INPUT RECORDS |

=== Section Start ===

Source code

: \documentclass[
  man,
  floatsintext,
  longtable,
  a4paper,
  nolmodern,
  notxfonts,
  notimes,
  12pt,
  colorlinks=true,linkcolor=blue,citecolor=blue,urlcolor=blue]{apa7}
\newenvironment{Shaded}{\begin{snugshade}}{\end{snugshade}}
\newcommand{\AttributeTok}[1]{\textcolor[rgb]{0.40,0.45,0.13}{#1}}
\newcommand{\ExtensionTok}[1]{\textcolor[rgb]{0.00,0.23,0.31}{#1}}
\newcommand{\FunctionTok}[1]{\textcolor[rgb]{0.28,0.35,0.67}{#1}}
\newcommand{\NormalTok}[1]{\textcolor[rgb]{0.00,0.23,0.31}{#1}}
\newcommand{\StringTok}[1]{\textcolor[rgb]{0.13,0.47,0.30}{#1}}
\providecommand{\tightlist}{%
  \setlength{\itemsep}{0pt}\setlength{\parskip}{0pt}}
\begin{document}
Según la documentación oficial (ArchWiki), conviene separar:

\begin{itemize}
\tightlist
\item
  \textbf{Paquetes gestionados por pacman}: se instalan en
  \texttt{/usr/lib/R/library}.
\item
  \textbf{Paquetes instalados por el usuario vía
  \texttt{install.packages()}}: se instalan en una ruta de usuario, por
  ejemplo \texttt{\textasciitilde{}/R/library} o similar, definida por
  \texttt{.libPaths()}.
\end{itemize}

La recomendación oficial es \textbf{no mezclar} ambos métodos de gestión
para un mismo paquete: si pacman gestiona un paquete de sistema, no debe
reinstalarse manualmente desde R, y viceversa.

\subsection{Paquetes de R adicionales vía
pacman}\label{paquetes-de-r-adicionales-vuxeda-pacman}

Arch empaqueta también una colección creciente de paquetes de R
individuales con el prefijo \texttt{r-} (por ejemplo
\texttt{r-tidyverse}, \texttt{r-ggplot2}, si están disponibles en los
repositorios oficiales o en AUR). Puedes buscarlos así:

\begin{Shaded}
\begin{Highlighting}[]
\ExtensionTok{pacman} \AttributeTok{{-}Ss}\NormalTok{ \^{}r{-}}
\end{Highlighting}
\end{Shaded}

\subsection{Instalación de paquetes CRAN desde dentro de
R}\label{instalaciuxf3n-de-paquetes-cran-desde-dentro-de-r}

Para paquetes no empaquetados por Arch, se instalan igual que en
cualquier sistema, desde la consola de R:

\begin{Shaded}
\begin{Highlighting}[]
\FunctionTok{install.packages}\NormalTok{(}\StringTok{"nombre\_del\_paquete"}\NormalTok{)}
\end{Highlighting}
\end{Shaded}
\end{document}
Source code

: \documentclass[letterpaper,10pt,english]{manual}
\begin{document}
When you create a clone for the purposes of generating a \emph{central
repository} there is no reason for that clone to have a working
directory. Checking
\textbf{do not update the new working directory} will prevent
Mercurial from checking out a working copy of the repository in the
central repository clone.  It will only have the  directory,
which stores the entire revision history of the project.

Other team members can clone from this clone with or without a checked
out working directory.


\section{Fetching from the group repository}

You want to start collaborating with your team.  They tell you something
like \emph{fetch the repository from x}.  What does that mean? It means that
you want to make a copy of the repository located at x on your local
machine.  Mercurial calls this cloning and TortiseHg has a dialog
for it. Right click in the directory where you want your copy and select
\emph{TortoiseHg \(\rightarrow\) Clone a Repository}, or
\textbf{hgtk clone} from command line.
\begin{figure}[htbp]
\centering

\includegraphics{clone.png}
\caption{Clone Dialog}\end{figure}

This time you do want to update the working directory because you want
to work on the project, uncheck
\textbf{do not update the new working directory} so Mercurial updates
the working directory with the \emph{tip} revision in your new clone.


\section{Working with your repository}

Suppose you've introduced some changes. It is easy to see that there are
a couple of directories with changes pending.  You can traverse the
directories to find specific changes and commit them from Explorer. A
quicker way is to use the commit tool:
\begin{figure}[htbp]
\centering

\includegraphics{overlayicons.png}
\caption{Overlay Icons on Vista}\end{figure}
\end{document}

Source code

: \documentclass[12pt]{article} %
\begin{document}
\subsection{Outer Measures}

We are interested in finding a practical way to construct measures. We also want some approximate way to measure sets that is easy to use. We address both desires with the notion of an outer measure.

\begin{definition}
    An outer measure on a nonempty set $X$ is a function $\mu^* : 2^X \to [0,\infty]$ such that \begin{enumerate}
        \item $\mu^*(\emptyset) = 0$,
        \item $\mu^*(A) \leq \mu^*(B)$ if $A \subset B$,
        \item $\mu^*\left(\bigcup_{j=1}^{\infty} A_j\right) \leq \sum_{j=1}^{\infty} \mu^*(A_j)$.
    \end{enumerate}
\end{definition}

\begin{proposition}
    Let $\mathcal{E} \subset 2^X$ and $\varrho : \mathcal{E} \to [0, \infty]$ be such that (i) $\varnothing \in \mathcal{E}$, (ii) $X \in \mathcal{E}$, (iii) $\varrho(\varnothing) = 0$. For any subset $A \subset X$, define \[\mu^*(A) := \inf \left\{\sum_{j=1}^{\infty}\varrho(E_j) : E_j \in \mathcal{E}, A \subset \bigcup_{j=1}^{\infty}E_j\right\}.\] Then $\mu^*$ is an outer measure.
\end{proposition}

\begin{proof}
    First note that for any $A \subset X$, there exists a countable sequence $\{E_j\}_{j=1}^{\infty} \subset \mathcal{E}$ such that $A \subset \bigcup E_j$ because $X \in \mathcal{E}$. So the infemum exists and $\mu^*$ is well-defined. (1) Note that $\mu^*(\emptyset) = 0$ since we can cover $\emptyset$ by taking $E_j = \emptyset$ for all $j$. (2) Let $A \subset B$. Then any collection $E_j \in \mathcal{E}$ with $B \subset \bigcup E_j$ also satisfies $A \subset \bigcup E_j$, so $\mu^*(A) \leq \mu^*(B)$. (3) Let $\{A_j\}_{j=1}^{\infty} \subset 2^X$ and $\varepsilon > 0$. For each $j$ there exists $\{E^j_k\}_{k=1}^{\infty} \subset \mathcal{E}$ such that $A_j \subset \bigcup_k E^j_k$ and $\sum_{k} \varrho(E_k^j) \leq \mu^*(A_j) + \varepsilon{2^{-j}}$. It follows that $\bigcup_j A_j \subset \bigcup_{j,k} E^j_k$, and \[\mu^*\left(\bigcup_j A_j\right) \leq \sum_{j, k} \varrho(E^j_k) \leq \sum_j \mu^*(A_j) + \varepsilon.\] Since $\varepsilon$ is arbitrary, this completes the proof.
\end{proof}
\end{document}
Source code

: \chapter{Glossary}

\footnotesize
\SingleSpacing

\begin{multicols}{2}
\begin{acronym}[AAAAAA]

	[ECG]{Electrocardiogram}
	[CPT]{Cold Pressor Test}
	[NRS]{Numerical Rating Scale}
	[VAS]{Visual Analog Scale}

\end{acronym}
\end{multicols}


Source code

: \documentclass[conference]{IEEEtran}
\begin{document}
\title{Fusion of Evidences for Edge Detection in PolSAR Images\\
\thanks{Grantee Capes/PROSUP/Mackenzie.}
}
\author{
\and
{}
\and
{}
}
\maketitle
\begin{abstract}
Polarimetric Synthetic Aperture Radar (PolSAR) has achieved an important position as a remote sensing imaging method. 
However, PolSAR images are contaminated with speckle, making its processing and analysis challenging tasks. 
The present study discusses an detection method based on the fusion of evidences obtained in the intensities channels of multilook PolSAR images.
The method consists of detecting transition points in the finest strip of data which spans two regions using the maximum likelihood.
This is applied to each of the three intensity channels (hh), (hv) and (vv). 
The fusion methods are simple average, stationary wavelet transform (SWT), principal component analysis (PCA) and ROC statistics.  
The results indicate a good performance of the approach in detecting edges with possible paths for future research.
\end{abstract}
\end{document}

=== Section End ===

EXERCISE GOAL | All the data needs repeating. Return it exactly.

EXERCISE RESULT |
Source code

: \documentclass[
  man,
  floatsintext,
  longtable,
  a4paper,
  nolmodern,
  notxfonts,
  notimes,
  12pt,
  colorlinks=true,linkcolor=blue,citecolor=blue,urlcolor=blue]{apa7}
\newenvironment{Shaded}{\begin{snugshade}}{\end{snugshade}}
\newcommand{\AttributeTok}[1]{\textcolor[rgb]{0.40,0.45,0.13}{#1}}
\newcommand{\ExtensionTok}[1]{\textcolor[rgb]{0.00,0.23,0.31}{#1}}
\newcommand{\FunctionTok}[1]{\textcolor[rgb]{0.28,0.35,0.67}{#1}}
\newcommand{\NormalTok}[1]{\textcolor[rgb]{0.00,0.23,0.31}{#1}}
\newcommand{\StringTok}[1]{\textcolor[rgb]{0.13,0.47,0.30}{#1}}
\providecommand{\tightlist}{%
  \setlength{\itemsep}{0pt}\setlength{\parskip}{0pt}}
\begin{document}
Según la documentación oficial (ArchWiki), conviene separar:

\begin{itemize}
\tightlist
\item
  \textbf{Paquetes gestionados por pacman}: se instalan en
  \texttt{/usr/lib/R/library}.
\item
  \textbf{Paquetes instalados por el usuario vía
  \texttt{install.packages()}}: se instalan en una ruta de usuario, por
  ejemplo \texttt{\textasciitilde{}/R/library} o similar, definida por
  \texttt{.libPaths()}.
\end{itemize}

La recomendación oficial es \textbf{no mezclar} ambos métodos de gestión
para un mismo paquete: si pacman gestiona un paquete de sistema, no debe
reinstalarse manualmente desde R, y viceversa.

\subsection{Paquetes de R adicionales vía
pacman}\label{paquetes-de-r-adicionales-vuxeda-pacman}

Arch empaqueta también una colección creciente de paquetes de R
individuales con el prefijo \texttt{r-} (por ejemplo
\texttt{r-tidyverse}, \texttt{r-ggplot2}, si están disponibles en los
repositorios oficiales o en AUR). Puedes buscarlos así:

\begin{Shaded}
\begin{Highlighting}[]
\ExtensionTok{pacman} \AttributeTok{{-}Ss}\NormalTok{ \^{}r{-}}
\end{Highlighting}
\end{Shaded}

\subsection{Instalación de paquetes CRAN desde dentro de
R}\label{instalaciuxf3n-de-paquetes-cran-desde-dentro-de-r}

Para paquetes no empaquetados por Arch, se instalan igual que en
cualquier sistema, desde la consola de R:

\begin{Shaded}
\begin{Highlighting}[]
\FunctionTok{install.packages}\NormalTok{(}\StringTok{"nombre\_del\_paquete"}\NormalTok{)}
\end{Highlighting}
\end{Shaded}
\end{document}
Source code

: \documentclass[letterpaper,10pt,english]{manual}
\begin{document}
When you create a clone for the purposes of generating a \emph{central
repository} there is no reason for that clone to have a working
directory. Checking
\textbf{do not update the new working directory} will prevent
Mercurial from checking out a working copy of the repository in the
central repository clone.  It will only have the  directory,
which stores the entire revision history of the project.

Other team members can clone from this clone with or without a checked
out working directory.


\section{Fetching from the group repository}

You want to start collaborating with your team.  They tell you something
like \emph{fetch the repository from x}.  What does that mean? It means that
you want to make a copy of the repository located at x on your local
machine.  Mercurial calls this cloning and TortiseHg has a dialog
for it. Right click in the directory where you want your copy and select
\emph{TortoiseHg \(\rightarrow\) Clone a Repository}, or
\textbf{hgtk clone} from command line.
\begin{figure}[htbp]
\centering

\includegraphics{clone.png}
\caption{Clone Dialog}\end{figure}

This time you do want to update the working directory because you want
to work on the project, uncheck
\textbf{do not update the new working directory} so Mercurial updates
the working directory with the \emph{tip} revision in your new clone.


\section{Working with your repository}

Suppose you've introduced some changes. It is easy to see that there are
a couple of directories with changes pending.  You can traverse the
directories to find specific changes and commit them from Explorer. A
quicker way is to use the commit tool:
\begin{figure}[htbp]
\centering

\includegraphics{overlayicons.png}
\caption{Overlay Icons on Vista}\end{figure}
\end{document}

Source code

: \documentclass[12pt]{article} %
\begin{document}
\subsection{Outer Measures}

We are interested in finding a practical way to construct measures. We also want some approximate way to measure sets that is easy to use. We address both desires with the notion of an outer measure.

\begin{definition}
    An outer measure on a nonempty set $X$ is a function $\mu^* : 2^X \to [0,\infty]$ such that \begin{enumerate}
        \item $\mu^*(\emptyset) = 0$,
        \item $\mu^*(A) \leq \mu^*(B)$ if $A \subset B$,
        \item $\mu^*\left(\bigcup_{j=1}^{\infty} A_j\right) \leq \sum_{j=1}^{\infty} \mu^*(A_j)$.
    \end{enumerate}
\end{definition}

\begin{proposition}
    Let $\mathcal{E} \subset 2^X$ and $\varrho : \mathcal{E} \to [0, \infty]$ be such that (i) $\varnothing \in \mathcal{E}$, (ii) $X \in \mathcal{E}$, (iii) $\varrho(\varnothing) = 0$. For any subset $A \subset X$, define \[\mu^*(A) := \inf \left\{\sum_{j=1}^{\infty}\varrho(E_j) : E_j \in \mathcal{E}, A \subset \bigcup_{j=1}^{\infty}E_j\right\}.\] Then $\mu^*$ is an outer measure.
\end{proposition}

\begin{proof}
    First note that for any $A \subset X$, there exists a countable sequence $\{E_j\}_{j=1}^{\infty} \subset \mathcal{E}$ such that $A \subset \bigcup E_j$ because $X \in \mathcal{E}$. So the infemum exists and $\mu^*$ is well-defined. (1) Note that $\mu^*(\emptyset) = 0$ since we can cover $\emptyset$ by taking $E_j = \emptyset$ for all $j$. (2) Let $A \subset B$. Then any collection $E_j \in \mathcal{E}$ with $B \subset \bigcup E_j$ also satisfies $A \subset \bigcup E_j$, so $\mu^*(A) \leq \mu^*(B)$. (3) Let $\{A_j\}_{j=1}^{\infty} \subset 2^X$ and $\varepsilon > 0$. For each $j$ there exists $\{E^j_k\}_{k=1}^{\infty} \subset \mathcal{E}$ such that $A_j \subset \bigcup_k E^j_k$ and $\sum_{k} \varrho(E_k^j) \leq \mu^*(A_j) + \varepsilon{2^{-j}}$. It follows that $\bigcup_j A_j \subset \bigcup_{j,k} E^j_k$, and \[\mu^*\left(\bigcup_j A_j\right) \leq \sum_{j, k} \varrho(E^j_k) \leq \sum_j \mu^*(A_j) + \varepsilon.\] Since $\varepsilon$ is arbitrary, this completes the proof.
\end{proof}
\end{document}
Source code

: \chapter{Glossary}

\footnotesize
\SingleSpacing

\begin{multicols}{2}
\begin{acronym}[AAAAAA]

	[ECG]{Electrocardiogram}
	[CPT]{Cold Pressor Test}
	[NRS]{Numerical Rating Scale}
	[VAS]{Visual Analog Scale}

\end{acronym}
\end{multicols}


Source code

: \documentclass[conference]{IEEEtran}
\begin{document}
\title{Fusion of Evidences for Edge Detection in PolSAR Images\\
\thanks{Grantee Capes/PROSUP/Mackenzie.}
}
\author{
\and
{}
\and
{}
}
\maketitle
\begin{abstract}
Polarimetric Synthetic Aperture Radar (PolSAR) has achieved an important position as a remote sensing imaging method. 
However, PolSAR images are contaminated with speckle, making its processing and analysis challenging tasks. 
The present study discusses an detection method based on the fusion of evidences obtained in the intensities channels of multilook PolSAR images.
The method consists of detecting transition points in the finest strip of data which spans two regions using the maximum likelihood.
This is applied to each of the three intensity channels (hh), (hv) and (vv). 
The fusion methods are simple average, stationary wavelet transform (SWT), principal component analysis (PCA) and ROC statistics.  
The results indicate a good performance of the approach in detecting edges with possible paths for future research.
\end{abstract}
\end{document}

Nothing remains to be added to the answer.